=== Given data ===
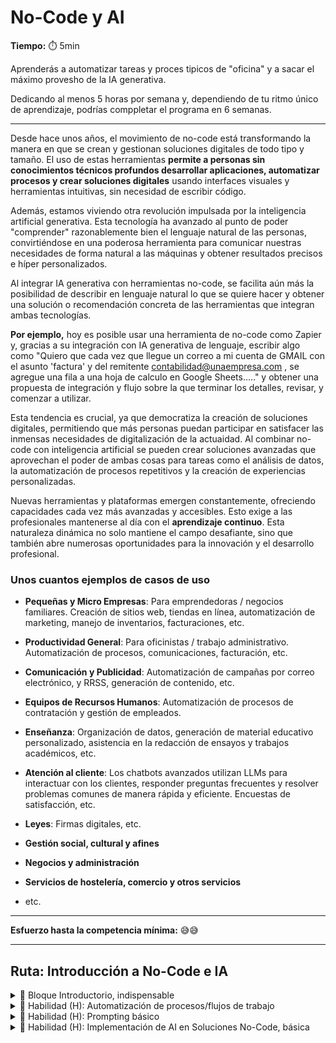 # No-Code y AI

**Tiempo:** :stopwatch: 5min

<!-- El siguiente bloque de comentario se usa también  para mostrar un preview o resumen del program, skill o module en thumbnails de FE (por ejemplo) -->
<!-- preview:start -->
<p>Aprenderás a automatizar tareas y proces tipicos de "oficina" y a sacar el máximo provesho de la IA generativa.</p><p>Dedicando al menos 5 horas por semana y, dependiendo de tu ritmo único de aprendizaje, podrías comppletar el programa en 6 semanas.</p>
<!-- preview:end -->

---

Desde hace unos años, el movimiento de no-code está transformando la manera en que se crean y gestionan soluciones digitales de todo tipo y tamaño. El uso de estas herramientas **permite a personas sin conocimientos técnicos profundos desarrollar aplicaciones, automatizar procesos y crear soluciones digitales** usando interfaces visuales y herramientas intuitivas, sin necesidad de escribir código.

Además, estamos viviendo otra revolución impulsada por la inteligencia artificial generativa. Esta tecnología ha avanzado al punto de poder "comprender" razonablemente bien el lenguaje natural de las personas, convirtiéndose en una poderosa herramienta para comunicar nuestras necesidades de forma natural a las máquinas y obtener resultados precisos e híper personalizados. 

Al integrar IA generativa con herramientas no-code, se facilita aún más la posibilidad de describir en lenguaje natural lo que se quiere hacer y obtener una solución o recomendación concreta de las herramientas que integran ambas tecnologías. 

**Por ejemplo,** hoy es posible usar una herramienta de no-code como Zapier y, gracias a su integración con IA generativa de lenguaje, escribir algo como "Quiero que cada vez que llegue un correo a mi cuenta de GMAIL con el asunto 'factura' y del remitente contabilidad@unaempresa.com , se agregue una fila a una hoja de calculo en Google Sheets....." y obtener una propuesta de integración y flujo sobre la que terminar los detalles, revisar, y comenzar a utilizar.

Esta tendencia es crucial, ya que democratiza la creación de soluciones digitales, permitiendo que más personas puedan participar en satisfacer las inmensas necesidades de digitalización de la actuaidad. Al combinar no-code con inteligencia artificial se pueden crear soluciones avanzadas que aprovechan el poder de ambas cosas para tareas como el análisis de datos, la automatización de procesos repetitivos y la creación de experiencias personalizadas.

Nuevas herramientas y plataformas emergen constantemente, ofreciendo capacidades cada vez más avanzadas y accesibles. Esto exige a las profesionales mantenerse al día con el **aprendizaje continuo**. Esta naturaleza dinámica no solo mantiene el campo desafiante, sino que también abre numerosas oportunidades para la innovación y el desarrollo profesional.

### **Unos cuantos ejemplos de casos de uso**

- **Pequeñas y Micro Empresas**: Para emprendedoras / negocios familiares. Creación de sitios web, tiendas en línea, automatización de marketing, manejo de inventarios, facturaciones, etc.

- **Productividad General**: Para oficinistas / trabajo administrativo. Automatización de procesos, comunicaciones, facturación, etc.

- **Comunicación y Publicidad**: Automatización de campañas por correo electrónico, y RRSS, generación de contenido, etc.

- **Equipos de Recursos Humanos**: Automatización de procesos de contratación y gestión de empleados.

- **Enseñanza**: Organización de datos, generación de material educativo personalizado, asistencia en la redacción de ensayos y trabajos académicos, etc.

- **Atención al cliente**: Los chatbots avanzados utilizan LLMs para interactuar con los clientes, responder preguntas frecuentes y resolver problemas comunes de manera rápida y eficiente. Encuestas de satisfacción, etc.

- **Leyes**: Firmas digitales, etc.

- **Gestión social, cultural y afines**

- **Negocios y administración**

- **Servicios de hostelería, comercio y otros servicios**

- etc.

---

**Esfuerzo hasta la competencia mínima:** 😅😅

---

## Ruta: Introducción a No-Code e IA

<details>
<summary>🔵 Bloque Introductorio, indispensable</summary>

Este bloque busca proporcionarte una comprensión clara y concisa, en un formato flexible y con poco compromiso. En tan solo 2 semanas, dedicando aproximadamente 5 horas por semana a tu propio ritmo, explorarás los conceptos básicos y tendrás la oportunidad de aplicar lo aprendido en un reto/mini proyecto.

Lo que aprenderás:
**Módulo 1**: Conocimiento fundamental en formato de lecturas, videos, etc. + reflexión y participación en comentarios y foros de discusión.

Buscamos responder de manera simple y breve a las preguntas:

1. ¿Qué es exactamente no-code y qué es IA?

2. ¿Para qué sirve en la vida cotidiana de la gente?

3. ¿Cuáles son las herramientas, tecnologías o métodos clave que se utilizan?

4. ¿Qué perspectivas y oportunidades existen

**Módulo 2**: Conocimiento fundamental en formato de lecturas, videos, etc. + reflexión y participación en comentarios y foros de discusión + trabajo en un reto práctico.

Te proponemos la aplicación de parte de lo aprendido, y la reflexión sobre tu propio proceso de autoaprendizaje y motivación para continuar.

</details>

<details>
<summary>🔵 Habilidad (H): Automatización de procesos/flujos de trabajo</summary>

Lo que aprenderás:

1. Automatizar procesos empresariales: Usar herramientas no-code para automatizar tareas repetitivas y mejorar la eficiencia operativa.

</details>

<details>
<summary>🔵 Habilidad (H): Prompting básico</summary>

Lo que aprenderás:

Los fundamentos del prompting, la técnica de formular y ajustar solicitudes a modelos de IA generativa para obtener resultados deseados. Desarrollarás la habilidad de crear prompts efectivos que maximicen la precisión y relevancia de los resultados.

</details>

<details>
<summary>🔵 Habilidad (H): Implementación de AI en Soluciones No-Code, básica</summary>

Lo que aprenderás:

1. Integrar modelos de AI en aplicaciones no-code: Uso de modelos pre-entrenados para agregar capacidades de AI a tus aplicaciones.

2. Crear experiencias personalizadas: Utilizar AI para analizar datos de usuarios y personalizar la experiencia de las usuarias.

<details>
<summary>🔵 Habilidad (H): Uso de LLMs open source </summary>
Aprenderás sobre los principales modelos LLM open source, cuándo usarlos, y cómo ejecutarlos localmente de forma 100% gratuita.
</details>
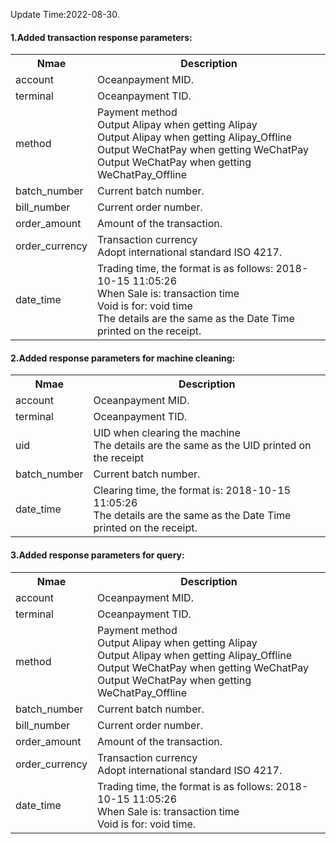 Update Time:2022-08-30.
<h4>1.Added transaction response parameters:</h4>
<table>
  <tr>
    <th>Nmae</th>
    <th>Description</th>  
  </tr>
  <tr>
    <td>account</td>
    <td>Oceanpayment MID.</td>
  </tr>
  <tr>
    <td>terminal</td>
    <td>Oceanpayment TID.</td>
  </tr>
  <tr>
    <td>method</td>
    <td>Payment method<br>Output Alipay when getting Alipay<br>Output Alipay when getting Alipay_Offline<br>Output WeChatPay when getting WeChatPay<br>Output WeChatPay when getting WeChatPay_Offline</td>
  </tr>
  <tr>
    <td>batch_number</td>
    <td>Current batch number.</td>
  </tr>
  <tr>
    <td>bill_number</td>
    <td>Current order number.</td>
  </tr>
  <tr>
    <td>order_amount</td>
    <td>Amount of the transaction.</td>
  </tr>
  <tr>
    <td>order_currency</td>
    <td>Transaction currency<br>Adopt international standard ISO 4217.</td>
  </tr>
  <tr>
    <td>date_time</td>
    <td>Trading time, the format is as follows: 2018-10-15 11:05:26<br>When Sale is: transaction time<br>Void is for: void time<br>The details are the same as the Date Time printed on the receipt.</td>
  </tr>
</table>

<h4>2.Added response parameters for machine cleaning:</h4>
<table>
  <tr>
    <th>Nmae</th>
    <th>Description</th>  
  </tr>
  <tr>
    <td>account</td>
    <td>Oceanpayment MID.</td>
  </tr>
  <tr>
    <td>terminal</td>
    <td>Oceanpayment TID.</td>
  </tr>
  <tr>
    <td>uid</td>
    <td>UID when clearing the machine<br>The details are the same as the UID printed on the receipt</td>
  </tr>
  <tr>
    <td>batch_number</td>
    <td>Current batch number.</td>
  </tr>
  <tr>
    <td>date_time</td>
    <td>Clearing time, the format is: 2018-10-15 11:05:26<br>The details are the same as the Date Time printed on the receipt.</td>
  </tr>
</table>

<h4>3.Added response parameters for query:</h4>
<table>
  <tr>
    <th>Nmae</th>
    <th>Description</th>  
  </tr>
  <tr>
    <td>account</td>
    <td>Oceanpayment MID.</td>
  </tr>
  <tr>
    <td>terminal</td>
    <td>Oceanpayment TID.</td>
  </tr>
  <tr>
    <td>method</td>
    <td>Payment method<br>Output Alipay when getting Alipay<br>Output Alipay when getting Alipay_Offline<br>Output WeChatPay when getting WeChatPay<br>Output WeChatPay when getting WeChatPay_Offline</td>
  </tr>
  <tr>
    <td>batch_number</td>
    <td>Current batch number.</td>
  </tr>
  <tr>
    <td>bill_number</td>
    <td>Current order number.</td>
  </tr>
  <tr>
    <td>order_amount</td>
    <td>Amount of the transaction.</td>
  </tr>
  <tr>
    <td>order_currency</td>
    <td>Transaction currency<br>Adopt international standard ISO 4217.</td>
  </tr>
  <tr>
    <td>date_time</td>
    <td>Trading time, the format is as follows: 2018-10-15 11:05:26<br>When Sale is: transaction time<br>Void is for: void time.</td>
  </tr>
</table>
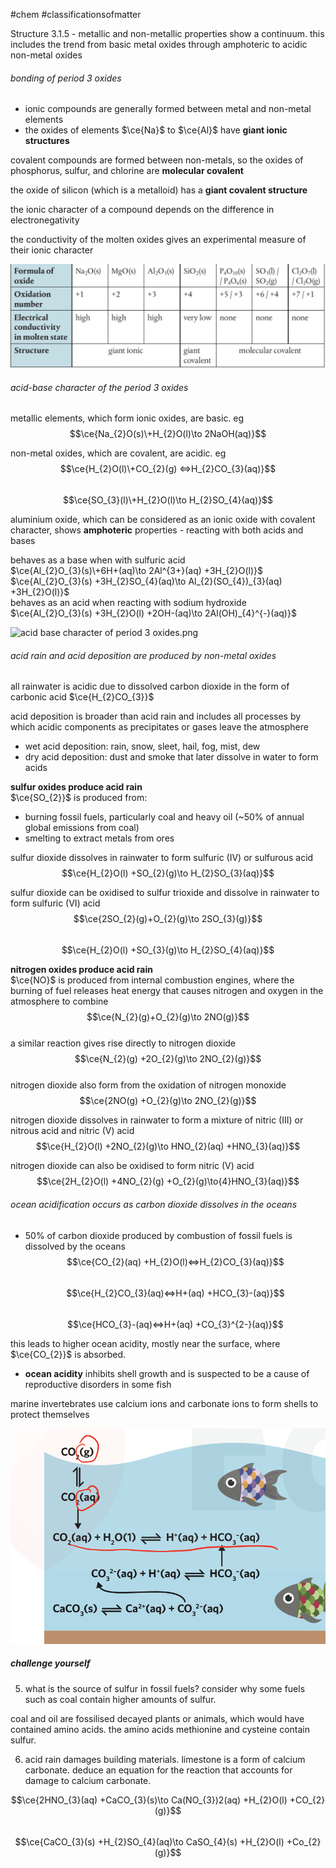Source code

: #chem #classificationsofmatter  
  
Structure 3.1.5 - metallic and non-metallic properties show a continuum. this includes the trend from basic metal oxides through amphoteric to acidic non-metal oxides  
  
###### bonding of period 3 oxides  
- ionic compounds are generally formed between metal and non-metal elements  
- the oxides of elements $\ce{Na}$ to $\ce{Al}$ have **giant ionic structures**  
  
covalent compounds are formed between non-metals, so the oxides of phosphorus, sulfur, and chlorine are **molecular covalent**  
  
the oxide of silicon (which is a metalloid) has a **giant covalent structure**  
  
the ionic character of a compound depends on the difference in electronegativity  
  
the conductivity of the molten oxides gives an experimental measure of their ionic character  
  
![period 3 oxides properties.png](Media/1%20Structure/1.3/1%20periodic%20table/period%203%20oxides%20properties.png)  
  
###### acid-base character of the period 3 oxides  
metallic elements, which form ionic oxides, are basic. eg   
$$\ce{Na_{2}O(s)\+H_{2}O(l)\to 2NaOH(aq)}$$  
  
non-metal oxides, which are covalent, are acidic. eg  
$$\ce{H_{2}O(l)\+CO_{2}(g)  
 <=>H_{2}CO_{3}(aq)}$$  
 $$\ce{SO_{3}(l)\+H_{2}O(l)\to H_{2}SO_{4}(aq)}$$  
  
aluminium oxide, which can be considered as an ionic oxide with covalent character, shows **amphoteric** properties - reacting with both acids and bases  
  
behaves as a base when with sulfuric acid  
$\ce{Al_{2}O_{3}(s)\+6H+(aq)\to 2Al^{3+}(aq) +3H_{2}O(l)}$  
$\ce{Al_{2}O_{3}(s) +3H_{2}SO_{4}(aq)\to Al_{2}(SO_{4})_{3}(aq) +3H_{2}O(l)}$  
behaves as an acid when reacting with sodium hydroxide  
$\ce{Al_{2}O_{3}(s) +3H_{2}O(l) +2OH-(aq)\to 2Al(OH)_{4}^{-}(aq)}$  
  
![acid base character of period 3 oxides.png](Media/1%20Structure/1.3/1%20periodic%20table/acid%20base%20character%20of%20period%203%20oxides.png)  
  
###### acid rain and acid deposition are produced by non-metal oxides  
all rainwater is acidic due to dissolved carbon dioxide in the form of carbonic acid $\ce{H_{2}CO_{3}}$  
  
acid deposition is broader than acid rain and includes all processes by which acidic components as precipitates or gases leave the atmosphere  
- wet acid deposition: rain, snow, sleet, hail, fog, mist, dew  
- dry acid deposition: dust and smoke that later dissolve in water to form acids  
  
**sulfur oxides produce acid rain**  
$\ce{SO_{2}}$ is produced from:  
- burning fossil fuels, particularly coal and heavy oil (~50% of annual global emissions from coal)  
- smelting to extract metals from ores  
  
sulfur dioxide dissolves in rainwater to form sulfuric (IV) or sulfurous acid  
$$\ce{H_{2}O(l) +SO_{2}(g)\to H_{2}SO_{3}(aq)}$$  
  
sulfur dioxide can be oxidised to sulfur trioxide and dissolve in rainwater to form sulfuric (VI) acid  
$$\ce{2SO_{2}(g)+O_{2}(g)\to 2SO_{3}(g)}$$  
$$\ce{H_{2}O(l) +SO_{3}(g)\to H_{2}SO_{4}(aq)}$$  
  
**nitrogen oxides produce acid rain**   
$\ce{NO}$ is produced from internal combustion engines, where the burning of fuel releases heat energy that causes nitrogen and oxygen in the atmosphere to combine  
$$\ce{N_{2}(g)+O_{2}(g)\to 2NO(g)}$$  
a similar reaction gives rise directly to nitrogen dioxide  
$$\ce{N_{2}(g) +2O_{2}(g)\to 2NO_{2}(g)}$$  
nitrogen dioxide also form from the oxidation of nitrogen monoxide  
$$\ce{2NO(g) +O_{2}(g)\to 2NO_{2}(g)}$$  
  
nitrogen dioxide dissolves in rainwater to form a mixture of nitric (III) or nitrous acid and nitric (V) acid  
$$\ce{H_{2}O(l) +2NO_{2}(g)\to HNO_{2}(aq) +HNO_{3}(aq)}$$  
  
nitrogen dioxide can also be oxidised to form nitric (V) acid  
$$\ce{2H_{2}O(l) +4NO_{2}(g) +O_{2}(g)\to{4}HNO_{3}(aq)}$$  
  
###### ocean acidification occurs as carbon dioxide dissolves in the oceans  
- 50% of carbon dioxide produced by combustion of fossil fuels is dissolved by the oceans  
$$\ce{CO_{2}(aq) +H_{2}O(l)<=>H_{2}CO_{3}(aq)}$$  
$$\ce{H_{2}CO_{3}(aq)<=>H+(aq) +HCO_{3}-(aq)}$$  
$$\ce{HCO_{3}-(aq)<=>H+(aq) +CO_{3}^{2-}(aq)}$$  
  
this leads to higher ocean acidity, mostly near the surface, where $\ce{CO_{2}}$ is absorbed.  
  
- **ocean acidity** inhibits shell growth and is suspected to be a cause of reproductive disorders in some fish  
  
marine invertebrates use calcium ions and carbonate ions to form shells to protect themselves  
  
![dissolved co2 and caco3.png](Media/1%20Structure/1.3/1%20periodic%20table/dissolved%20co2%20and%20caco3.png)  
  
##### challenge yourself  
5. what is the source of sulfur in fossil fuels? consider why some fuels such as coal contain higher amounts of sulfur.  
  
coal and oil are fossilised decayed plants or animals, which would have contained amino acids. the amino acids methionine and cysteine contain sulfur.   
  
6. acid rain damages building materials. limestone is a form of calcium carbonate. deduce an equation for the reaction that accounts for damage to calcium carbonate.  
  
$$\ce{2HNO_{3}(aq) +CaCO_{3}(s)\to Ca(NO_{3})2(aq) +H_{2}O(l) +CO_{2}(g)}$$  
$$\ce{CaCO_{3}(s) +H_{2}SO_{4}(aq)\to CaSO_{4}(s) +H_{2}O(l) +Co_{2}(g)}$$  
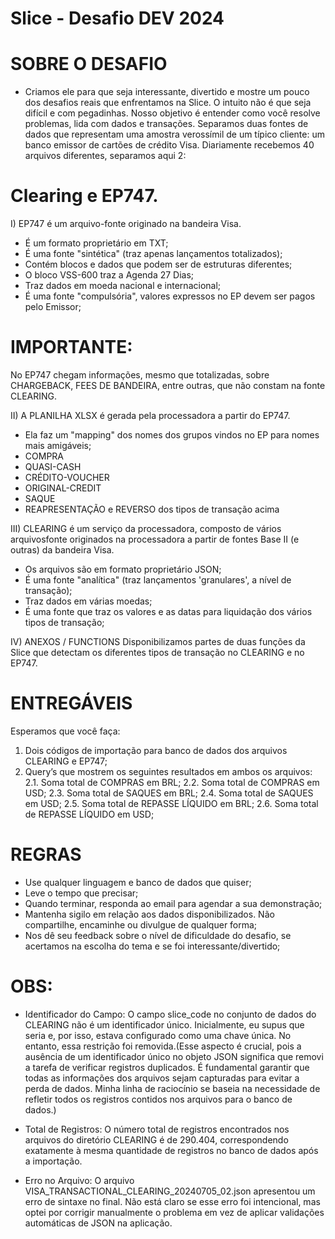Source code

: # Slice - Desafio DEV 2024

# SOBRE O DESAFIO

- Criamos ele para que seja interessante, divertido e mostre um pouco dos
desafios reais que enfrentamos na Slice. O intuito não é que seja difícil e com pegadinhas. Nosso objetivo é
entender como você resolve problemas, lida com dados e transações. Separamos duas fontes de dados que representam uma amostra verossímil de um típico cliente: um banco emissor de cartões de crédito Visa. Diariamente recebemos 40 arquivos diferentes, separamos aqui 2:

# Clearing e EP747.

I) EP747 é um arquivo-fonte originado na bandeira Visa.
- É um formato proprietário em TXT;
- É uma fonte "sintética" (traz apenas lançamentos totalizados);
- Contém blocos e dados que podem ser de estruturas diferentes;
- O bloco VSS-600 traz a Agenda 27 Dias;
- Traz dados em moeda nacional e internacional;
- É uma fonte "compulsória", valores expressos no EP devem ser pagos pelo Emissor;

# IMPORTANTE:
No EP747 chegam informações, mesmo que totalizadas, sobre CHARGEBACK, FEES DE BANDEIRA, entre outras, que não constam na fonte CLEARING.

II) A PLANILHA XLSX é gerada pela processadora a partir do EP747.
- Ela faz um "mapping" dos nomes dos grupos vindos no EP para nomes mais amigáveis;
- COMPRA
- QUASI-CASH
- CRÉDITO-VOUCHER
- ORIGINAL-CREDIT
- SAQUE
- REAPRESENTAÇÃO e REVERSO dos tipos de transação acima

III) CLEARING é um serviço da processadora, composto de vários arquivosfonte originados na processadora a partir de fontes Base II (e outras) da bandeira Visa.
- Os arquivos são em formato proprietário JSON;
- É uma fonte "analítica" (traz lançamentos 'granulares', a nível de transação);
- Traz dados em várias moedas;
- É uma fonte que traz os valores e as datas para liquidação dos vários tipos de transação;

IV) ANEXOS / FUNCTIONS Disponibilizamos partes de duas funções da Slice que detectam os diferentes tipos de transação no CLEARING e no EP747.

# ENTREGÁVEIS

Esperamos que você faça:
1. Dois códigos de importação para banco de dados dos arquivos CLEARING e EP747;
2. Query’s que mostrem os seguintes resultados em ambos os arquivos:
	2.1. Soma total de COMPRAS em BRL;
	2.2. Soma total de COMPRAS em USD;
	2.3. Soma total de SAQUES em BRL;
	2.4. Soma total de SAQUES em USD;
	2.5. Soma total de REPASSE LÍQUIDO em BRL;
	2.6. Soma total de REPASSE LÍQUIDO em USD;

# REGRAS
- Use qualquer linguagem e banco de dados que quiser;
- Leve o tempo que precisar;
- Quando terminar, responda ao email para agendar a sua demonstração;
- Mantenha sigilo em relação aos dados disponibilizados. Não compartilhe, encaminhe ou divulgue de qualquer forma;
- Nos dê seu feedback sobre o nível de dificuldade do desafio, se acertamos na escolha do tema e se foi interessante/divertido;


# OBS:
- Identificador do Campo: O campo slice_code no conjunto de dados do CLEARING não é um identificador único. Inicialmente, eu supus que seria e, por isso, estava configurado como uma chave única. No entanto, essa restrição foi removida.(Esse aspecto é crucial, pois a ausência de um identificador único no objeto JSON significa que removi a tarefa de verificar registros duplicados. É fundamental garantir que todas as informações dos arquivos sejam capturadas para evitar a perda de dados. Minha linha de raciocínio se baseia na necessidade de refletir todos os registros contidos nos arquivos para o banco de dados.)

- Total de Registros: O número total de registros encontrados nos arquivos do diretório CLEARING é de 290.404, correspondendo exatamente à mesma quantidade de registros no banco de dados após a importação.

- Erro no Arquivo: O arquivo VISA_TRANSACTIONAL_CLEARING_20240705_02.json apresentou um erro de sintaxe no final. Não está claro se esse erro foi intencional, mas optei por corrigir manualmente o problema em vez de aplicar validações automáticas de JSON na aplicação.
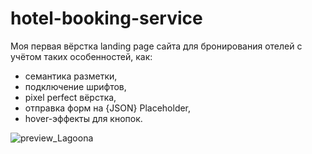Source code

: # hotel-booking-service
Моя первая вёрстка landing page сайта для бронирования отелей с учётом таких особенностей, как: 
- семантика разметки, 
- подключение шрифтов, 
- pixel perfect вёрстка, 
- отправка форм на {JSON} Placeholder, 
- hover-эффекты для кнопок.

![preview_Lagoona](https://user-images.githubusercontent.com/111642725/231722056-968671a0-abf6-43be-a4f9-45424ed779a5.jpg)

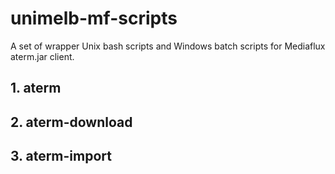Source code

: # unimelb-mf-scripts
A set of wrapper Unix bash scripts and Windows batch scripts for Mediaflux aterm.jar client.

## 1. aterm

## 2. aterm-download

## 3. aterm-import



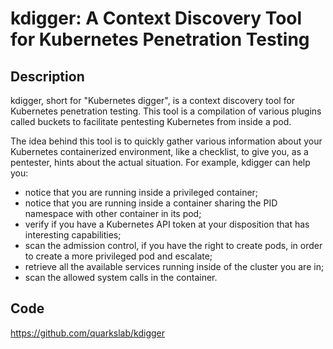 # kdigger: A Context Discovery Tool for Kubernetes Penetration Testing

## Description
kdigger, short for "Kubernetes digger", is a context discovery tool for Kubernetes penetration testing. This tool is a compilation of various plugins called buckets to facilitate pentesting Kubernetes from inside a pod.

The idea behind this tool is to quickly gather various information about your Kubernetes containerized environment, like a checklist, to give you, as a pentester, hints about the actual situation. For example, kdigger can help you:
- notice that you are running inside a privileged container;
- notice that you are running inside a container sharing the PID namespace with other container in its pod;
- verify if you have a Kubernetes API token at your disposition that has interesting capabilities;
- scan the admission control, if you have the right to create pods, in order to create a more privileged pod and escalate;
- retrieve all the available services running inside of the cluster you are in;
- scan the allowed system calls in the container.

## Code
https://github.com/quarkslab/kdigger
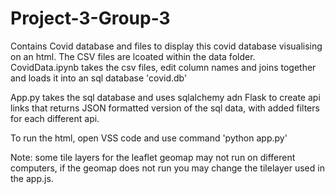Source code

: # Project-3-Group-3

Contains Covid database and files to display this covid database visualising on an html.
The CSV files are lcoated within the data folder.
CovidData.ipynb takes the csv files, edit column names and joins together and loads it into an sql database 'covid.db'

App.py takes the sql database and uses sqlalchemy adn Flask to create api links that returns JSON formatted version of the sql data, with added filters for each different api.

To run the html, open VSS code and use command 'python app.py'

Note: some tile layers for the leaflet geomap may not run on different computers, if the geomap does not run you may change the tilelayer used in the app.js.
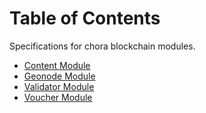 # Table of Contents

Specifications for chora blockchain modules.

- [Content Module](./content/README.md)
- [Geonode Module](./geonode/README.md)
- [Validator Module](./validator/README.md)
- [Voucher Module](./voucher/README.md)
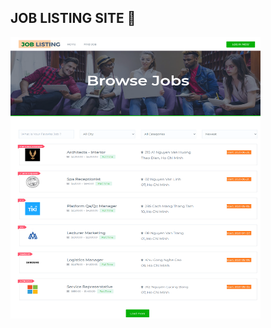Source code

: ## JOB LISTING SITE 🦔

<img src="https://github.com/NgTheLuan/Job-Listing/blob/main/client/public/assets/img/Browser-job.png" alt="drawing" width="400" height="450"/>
===
▶ [What this task involves]:
In the data above, which lines lie between the line with "- REAPRESENTAÇÃO e" and the line with "- É uma fonte que", inclusive? Print those lines exactly and nothing else.

▶ [Answer to this exercise]:
- REAPRESENTAÇÃO e REVERSO dos tipos de transação acima

III) CLEARING é um serviço da processadora, composto de vários arquivosfonte originados na processadora a partir de fontes Base II (e outras) da bandeira Visa.
- Os arquivos são em formato proprietário JSON;
- É uma fonte "analítica" (traz lançamentos 'granulares', a nível de transação);
- Traz dados em várias moedas;
- É uma fonte que traz os valores e as datas para liquidação dos vários tipos de transação;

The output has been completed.